La jurisprudence reconnaît qu’il y a de nombreuses situations où, en raison de sa nature ou de son caractère, la conduite d’un organisme administratif ne fait pas naître le droit de présenter une demande de contrôle judiciaire.

Une de ces situations est celle où la conduite attaquée dans une demande de contrôle judiciaire n’a pas pour effet de porter atteinte à des droits, d’imposer des obligations juridiques ni d’entraîner des effets préjudiciables : Irving Shipbuilding Inc. c. Canada (Procureur général), 2009 CAF 116, [2010] 2 R.C.F. 488; Démocratie en surveillance c. Commissaire aux conflits d’intérêts et à l’éthique, 2009 CAF 15, (2009), 86 Admin. L.R. (4th) 149. [Non souligné dans l’original.]
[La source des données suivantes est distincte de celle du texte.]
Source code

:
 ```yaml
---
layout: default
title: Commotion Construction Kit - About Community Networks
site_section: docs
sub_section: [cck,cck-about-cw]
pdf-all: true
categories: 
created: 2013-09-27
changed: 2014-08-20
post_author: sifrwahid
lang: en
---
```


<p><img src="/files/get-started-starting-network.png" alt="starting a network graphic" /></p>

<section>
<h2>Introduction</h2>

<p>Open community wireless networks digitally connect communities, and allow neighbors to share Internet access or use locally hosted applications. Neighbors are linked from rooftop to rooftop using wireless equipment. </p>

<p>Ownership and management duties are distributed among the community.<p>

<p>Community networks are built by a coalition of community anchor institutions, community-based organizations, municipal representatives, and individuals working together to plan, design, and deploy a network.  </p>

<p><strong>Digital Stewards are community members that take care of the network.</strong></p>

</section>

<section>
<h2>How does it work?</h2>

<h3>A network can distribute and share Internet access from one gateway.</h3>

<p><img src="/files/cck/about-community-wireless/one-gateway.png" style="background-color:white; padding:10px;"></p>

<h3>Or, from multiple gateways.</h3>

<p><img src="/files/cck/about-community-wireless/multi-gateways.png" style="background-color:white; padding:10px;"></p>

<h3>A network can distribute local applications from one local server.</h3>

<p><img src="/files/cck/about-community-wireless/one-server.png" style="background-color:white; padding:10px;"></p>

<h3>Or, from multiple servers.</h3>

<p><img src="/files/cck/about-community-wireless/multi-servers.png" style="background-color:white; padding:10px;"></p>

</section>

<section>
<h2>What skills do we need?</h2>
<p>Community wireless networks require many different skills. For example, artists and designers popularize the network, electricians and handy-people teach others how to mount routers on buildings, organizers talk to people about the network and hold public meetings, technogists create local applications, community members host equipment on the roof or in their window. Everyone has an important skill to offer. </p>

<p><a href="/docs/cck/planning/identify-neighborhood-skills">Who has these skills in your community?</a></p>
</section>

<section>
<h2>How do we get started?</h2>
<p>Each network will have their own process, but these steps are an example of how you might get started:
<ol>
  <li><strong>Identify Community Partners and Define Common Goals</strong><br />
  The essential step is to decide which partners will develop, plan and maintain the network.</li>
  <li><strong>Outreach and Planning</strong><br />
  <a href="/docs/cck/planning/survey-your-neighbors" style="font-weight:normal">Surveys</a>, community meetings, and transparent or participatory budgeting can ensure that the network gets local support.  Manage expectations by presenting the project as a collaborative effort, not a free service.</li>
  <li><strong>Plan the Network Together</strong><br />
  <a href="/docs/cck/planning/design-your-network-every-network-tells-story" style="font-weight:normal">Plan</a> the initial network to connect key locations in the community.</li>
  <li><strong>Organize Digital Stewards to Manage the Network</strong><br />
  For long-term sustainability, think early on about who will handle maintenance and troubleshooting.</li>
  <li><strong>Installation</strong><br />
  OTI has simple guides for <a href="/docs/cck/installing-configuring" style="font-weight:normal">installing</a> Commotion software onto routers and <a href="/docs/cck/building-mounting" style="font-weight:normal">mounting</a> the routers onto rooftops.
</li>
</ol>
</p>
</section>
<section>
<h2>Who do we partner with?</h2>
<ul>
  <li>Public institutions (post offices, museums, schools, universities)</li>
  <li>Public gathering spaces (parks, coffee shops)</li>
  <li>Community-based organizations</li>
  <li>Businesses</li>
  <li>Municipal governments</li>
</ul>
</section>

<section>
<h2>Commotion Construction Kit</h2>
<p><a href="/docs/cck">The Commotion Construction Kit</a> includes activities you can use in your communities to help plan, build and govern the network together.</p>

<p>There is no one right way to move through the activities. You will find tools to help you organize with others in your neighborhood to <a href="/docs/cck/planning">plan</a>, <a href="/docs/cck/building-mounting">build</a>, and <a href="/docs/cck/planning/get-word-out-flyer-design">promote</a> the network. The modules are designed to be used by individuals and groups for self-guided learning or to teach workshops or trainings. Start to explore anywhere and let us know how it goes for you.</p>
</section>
[14]  À mon avis, le consentement du procureur général s’inscrit carrément dans le cadre des exceptions mentionnées ci-dessus concernant les conduites des décideurs fédéraux qui sont susceptibles de contrôle et la Cour ne peut donc pas se prononcer à cet égard. Bien que le consentement du procureur général soit une condition préalable à toute demande en vue d’obtenir un jugement déclarant qu’une partie a introduit une instance vexatoire, je ne suis pas convaincu que ce consentement a une incidence sur les droits juridiques de Mme Bernard, lui impose des obligations légales ou lui cause un effet préjudiciable. C’est la décision ultime de la Cour d’appel fédérale quant à la demande en vue d’obtenir un jugement déclarant qu’une partie a introduit une instance vexatoire présentée par l’AFPC qui pourrait avoir ces conséquences. Il n’est pas contesté que Mme Bernard a bénéficié de l’équité procédurale à l’égard de cette décision.

[15]  Par conséquent, la présente demande doit être rejetée.

[16]  Le défendeur demande qu’on lui accorde le montant de 2 100 $ à titre de dépens; cependant, compte tenu de la question que la Cour devait trancher et dans l’exercice de mon pouvoir discrétionnaire, j’accorde au procureur général la somme de 500 $ à titre de dépens.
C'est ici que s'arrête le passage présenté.